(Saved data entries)
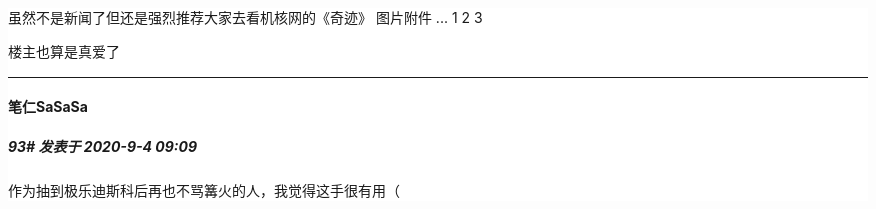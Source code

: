 虽然不是新闻了但还是强烈推荐大家去看机核网的《奇迹》 图片附件 ... 1 2 3        </blockquote>

楼主也算是真爱了







-----

####  笔仁SaSaSa  
##### 93#       发表于 2020-9-4 09:09




作为抽到极乐迪斯科后再也不骂篝火的人，我觉得这手很有用（





                                              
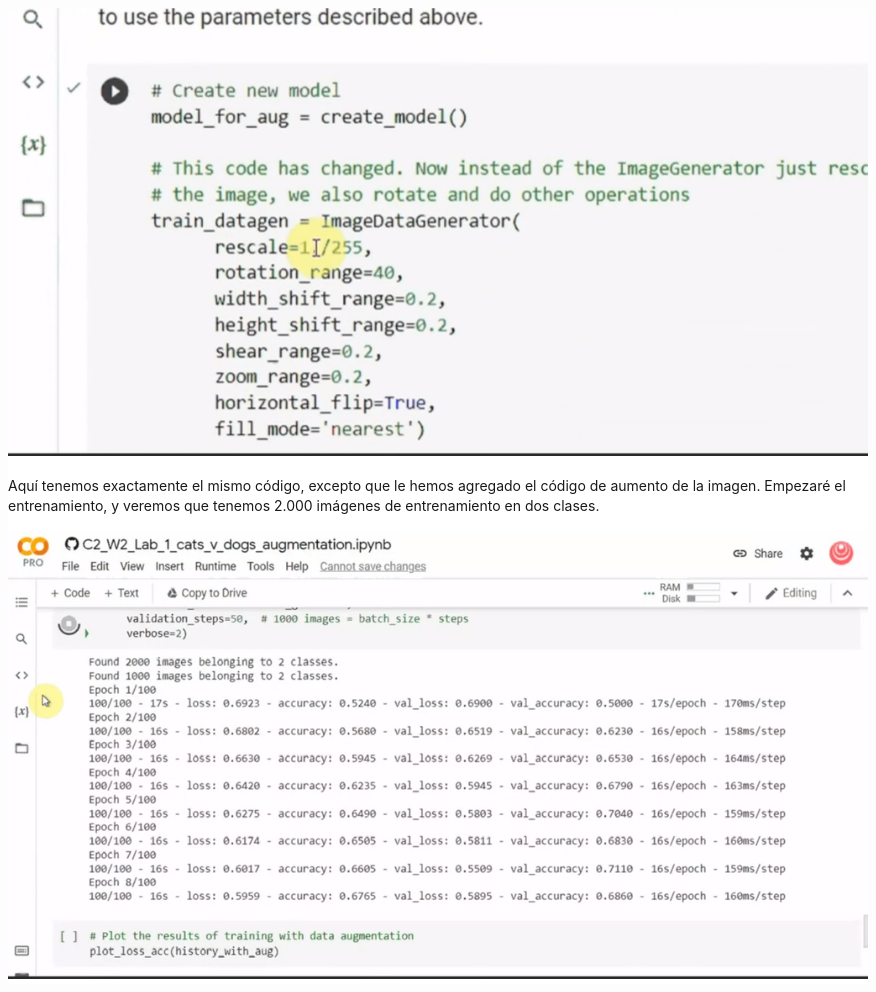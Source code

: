 ![img_21.png](ims%2FW2%2Fimg_21.png)

Aquí tenemos exactamente el mismo código, excepto que le hemos agregado el código de aumento de la imagen. Empezaré el entrenamiento, y veremos que tenemos 2.000 imágenes de entrenamiento en dos clases.

![img_22.png](ims%2FW2%2Fimg_22.png)
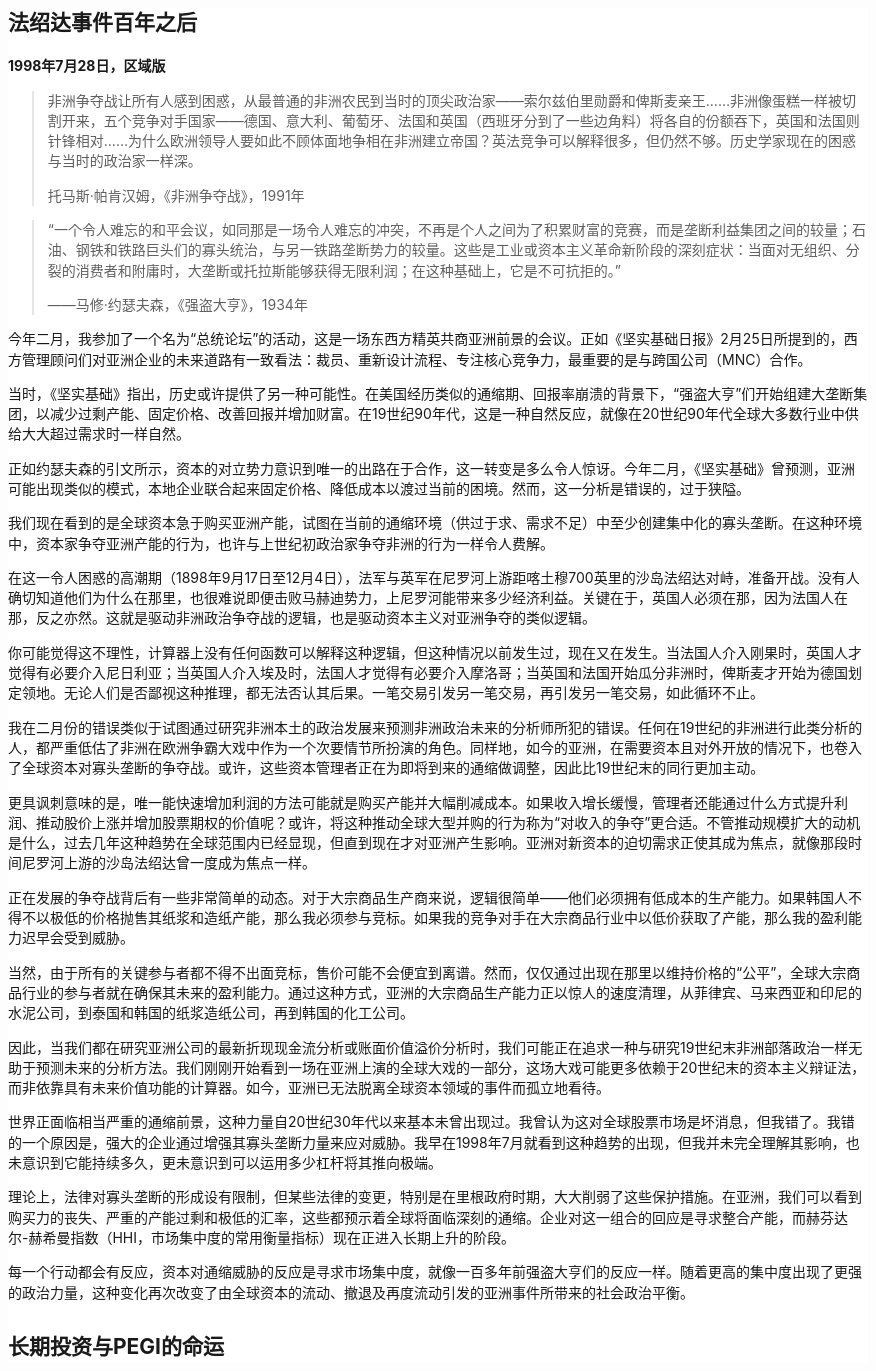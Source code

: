 ## 法绍达事件百年之后

**1998年7月28日，区域版**

>非洲争夺战让所有人感到困惑，从最普通的非洲农民到当时的顶尖政治家——索尔兹伯里勋爵和俾斯麦亲王……非洲像蛋糕一样被切割开来，五个竞争对手国家——德国、意大利、葡萄牙、法国和英国（西班牙分到了一些边角料）将各自的份额吞下，英国和法国则针锋相对……为什么欧洲领导人要如此不顾体面地争相在非洲建立帝国？英法竞争可以解释很多，但仍然不够。历史学家现在的困惑与当时的政治家一样深。
>
>托马斯·帕肯汉姆，《非洲争夺战》，1991年

>“一个令人难忘的和平会议，如同那是一场令人难忘的冲突，不再是个人之间为了积累财富的竞赛，而是垄断利益集团之间的较量；石油、钢铁和铁路巨头们的寡头统治，与另一铁路垄断势力的较量。这些是工业或资本主义革命新阶段的深刻症状：当面对无组织、分裂的消费者和附庸时，大垄断或托拉斯能够获得无限利润；在这种基础上，它是不可抗拒的。”
>
>——马修·约瑟夫森，《强盗大亨》，1934年

今年二月，我参加了一个名为“总统论坛”的活动，这是一场东西方精英共商亚洲前景的会议。正如《坚实基础日报》2月25日所提到的，西方管理顾问们对亚洲企业的未来道路有一致看法：裁员、重新设计流程、专注核心竞争力，最重要的是与跨国公司（MNC）合作。

当时，《坚实基础》指出，历史或许提供了另一种可能性。在美国经历类似的通缩期、回报率崩溃的背景下，“强盗大亨”们开始组建大垄断集团，以减少过剩产能、固定价格、改善回报并增加财富。在19世纪90年代，这是一种自然反应，就像在20世纪90年代全球大多数行业中供给大大超过需求时一样自然。

正如约瑟夫森的引文所示，资本的对立势力意识到唯一的出路在于合作，这一转变是多么令人惊讶。今年二月，《坚实基础》曾预测，亚洲可能出现类似的模式，本地企业联合起来固定价格、降低成本以渡过当前的困境。然而，这一分析是错误的，过于狭隘。

我们现在看到的是全球资本急于购买亚洲产能，试图在当前的通缩环境（供过于求、需求不足）中至少创建集中化的寡头垄断。在这种环境中，资本家争夺亚洲产能的行为，也许与上世纪初政治家争夺非洲的行为一样令人费解。

在这一令人困惑的高潮期（1898年9月17日至12月4日），法军与英军在尼罗河上游距喀土穆700英里的沙岛法绍达对峙，准备开战。没有人确切知道他们为什么在那里，也很难说即便击败马赫迪势力，上尼罗河能带来多少经济利益。关键在于，英国人必须在那，因为法国人在那，反之亦然。这就是驱动非洲政治争夺战的逻辑，也是驱动资本主义对亚洲争夺的类似逻辑。

你可能觉得这不理性，计算器上没有任何函数可以解释这种逻辑，但这种情况以前发生过，现在又在发生。当法国人介入刚果时，英国人才觉得有必要介入尼日利亚；当英国人介入埃及时，法国人才觉得有必要介入摩洛哥；当英国和法国开始瓜分非洲时，俾斯麦才开始为德国划定领地。无论人们是否鄙视这种推理，都无法否认其后果。一笔交易引发另一笔交易，再引发另一笔交易，如此循环不止。

我在二月份的错误类似于试图通过研究非洲本土的政治发展来预测非洲政治未来的分析师所犯的错误。任何在19世纪的非洲进行此类分析的人，都严重低估了非洲在欧洲争霸大戏中作为一个次要情节所扮演的角色。同样地，如今的亚洲，在需要资本且对外开放的情况下，也卷入了全球资本对寡头垄断的争夺战。或许，这些资本管理者正在为即将到来的通缩做调整，因此比19世纪末的同行更加主动。

更具讽刺意味的是，唯一能快速增加利润的方法可能就是购买产能并大幅削减成本。如果收入增长缓慢，管理者还能通过什么方式提升利润、推动股价上涨并增加股票期权的价值呢？或许，将这种推动全球大型并购的行为称为“对收入的争夺”更合适。不管推动规模扩大的动机是什么，过去几年这种趋势在全球范围内已经显现，但直到现在才对亚洲产生影响。亚洲对新资本的迫切需求正使其成为焦点，就像那段时间尼罗河上游的沙岛法绍达曾一度成为焦点一样。

正在发展的争夺战背后有一些非常简单的动态。对于大宗商品生产商来说，逻辑很简单——他们必须拥有低成本的生产能力。如果韩国人不得不以极低的价格抛售其纸浆和造纸产能，那么我必须参与竞标。如果我的竞争对手在大宗商品行业中以低价获取了产能，那么我的盈利能力迟早会受到威胁。

当然，由于所有的关键参与者都不得不出面竞标，售价可能不会便宜到离谱。然而，仅仅通过出现在那里以维持价格的“公平”，全球大宗商品行业的参与者就在确保其未来的盈利能力。通过这种方式，亚洲的大宗商品生产能力正以惊人的速度清理，从菲律宾、马来西亚和印尼的水泥公司，到泰国和韩国的纸浆造纸公司，再到韩国的化工公司。

因此，当我们都在研究亚洲公司的最新折现现金流分析或账面价值溢价分析时，我们可能正在追求一种与研究19世纪末非洲部落政治一样无助于预测未来的分析方法。我们刚刚开始看到一场在亚洲上演的全球大戏的一部分，这场大戏可能更多依赖于20世纪末的资本主义辩证法，而非依靠具有未来价值功能的计算器。如今，亚洲已无法脱离全球资本领域的事件而孤立地看待。

世界正面临相当严重的通缩前景，这种力量自20世纪30年代以来基本未曾出现过。我曾认为这对全球股票市场是坏消息，但我错了。我错的一个原因是，强大的企业通过增强其寡头垄断力量来应对威胁。我早在1998年7月就看到这种趋势的出现，但我并未完全理解其影响，也未意识到它能持续多久，更未意识到可以运用多少杠杆将其推向极端。

理论上，法律对寡头垄断的形成设有限制，但某些法律的变更，特别是在里根政府时期，大大削弱了这些保护措施。在亚洲，我们可以看到购买力的丧失、严重的产能过剩和极低的汇率，这些都预示着全球将面临深刻的通缩。企业对这一组合的回应是寻求整合产能，而赫芬达尔-赫希曼指数（HHI，市场集中度的常用衡量指标）现在正进入长期上升的阶段。

每一个行动都会有反应，资本对通缩威胁的反应是寻求市场集中度，就像一百多年前强盗大亨们的反应一样。随着更高的集中度出现了更强的政治力量，这种变化再次改变了由全球资本的流动、撤退及再度流动引发的亚洲事件所带来的社会政治平衡。

## 长期投资与PEGI的命运
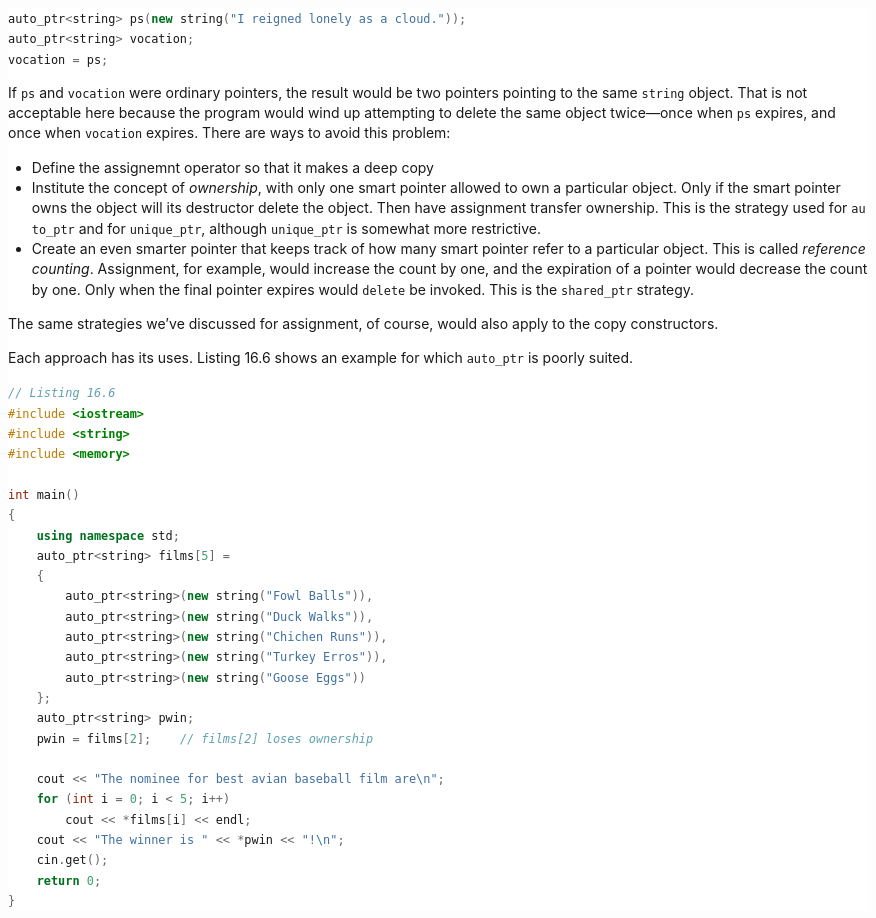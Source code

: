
 ```C++
auto_ptr<string> ps(new string("I reigned lonely as a cloud."));
auto_ptr<string> vocation;
vocation = ps;
```

If `ps` and `vocation` were ordinary pointers, the result would be two pointers pointing to the same `string` object. That is not acceptable here because the program would wind up attempting to delete the same object twice—once when `ps` expires, and once when `vocation` expires. There are ways to avoid this problem:

* Define the assignemnt operator so that it makes a deep copy
* Institute the concept of _ownership_, with only one smart pointer allowed to own a particular object. Only if the smart pointer owns the object will its destructor delete the object. Then have assignment transfer ownership. This is the strategy used for `auto_ptr` and for `unique_ptr`, although `unique_ptr` is somewhat more restrictive.
* Create an even smarter pointer that keeps track of how many smart pointer refer to a particular object. This is called _reference counting_. Assignment, for example, would increase the count by one, and the expiration of a pointer would decrease the count by one. Only when the final pointer expires would `delete` be invoked. This is the `shared_ptr` strategy.

The same strategies we’ve discussed for assignment, of course, would also apply to the copy constructors.

Each approach has its uses. Listing 16.6 shows an example for which `auto_ptr` is poorly suited.

```C++
// Listing 16.6
#include <iostream>
#include <string>
#include <memory>

int main()
{
	using namespace std;
	auto_ptr<string> films[5] =
	{
		auto_ptr<string>(new string("Fowl Balls")),
		auto_ptr<string>(new string("Duck Walks")),
		auto_ptr<string>(new string("Chichen Runs")),
		auto_ptr<string>(new string("Turkey Erros")),
		auto_ptr<string>(new string("Goose Eggs"))
	};
	auto_ptr<string> pwin;
	pwin = films[2];	// films[2] loses ownership

	cout << "The nominee for best avian baseball film are\n";
	for (int i = 0; i < 5; i++)
		cout << *films[i] << endl;
	cout << "The winner is " << *pwin << "!\n";
	cin.get();
	return 0;
}
```
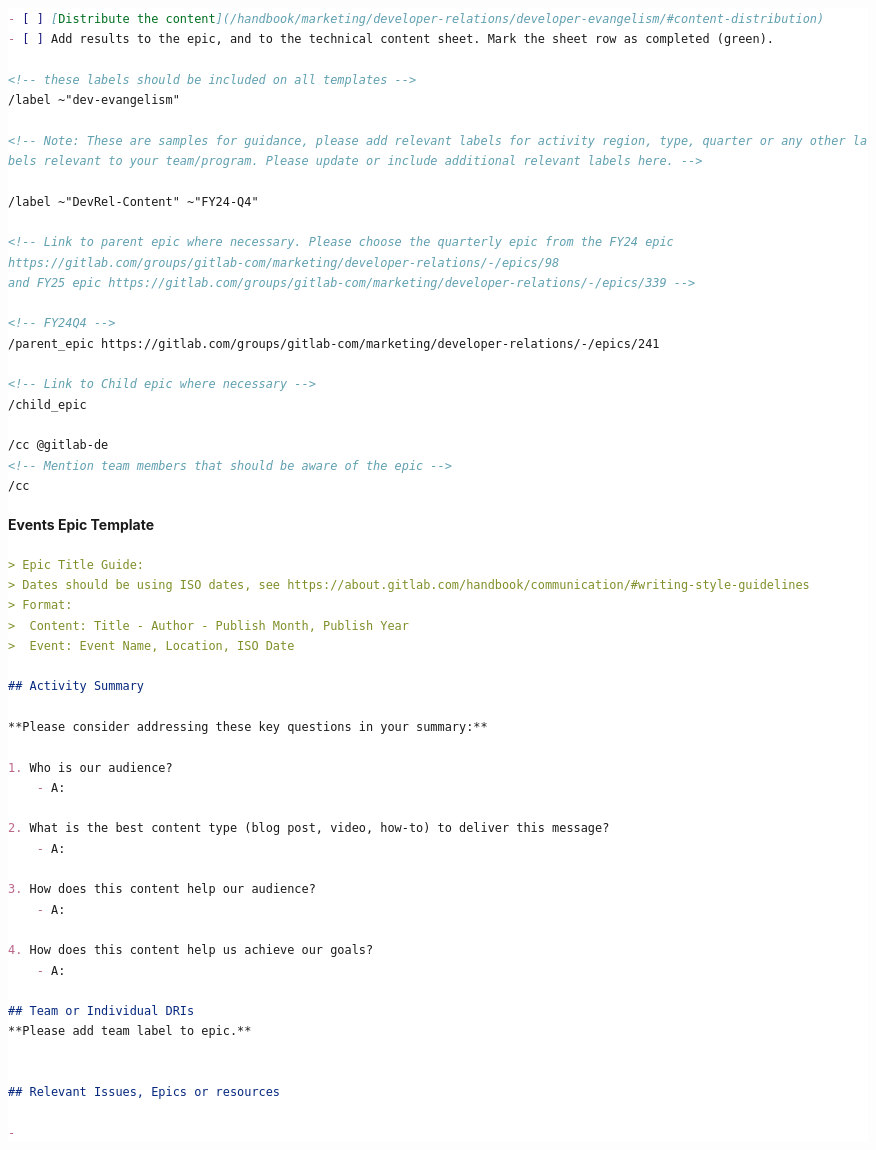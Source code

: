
 ```markdown
- [ ] [Distribute the content](/handbook/marketing/developer-relations/developer-evangelism/#content-distribution)
- [ ] Add results to the epic, and to the technical content sheet. Mark the sheet row as completed (green).

<!-- these labels should be included on all templates -->
/label ~"dev-evangelism" 

<!-- Note: These are samples for guidance, please add relevant labels for activity region, type, quarter or any other labels relevant to your team/program. Please update or include additional relevant labels here. -->

/label ~"DevRel-Content" ~"FY24-Q4" 

<!-- Link to parent epic where necessary. Please choose the quarterly epic from the FY24 epic
https://gitlab.com/groups/gitlab-com/marketing/developer-relations/-/epics/98 
and FY25 epic https://gitlab.com/groups/gitlab-com/marketing/developer-relations/-/epics/339 -->

<!-- FY24Q4 -->
/parent_epic https://gitlab.com/groups/gitlab-com/marketing/developer-relations/-/epics/241 

<!-- Link to Child epic where necessary -->
/child_epic 

/cc @gitlab-de 
<!-- Mention team members that should be aware of the epic -->
/cc 

```

#### Events Epic Template

```markdown
> Epic Title Guide: 
> Dates should be using ISO dates, see https://about.gitlab.com/handbook/communication/#writing-style-guidelines 
> Format:
>  Content: Title - Author - Publish Month, Publish Year 
>  Event: Event Name, Location, ISO Date 

## Activity Summary

**Please consider addressing these key questions in your summary:**

1. Who is our audience?
    - A: 

2. What is the best content type (blog post, video, how-to) to deliver this message?
    - A: 

3. How does this content help our audience?
    - A: 

4. How does this content help us achieve our goals?
    - A: 

## Team or Individual DRIs
**Please add team label to epic.** 


## Relevant Issues, Epics or resources

-  

```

• **WHAT YOU NEED TO DO**: For this exercise, find all lines in the records containing the word "help" and copy them.

• **WORKED SOLUTION**:
3. How does this content help our audience?
4. How does this content help us achieve our goals?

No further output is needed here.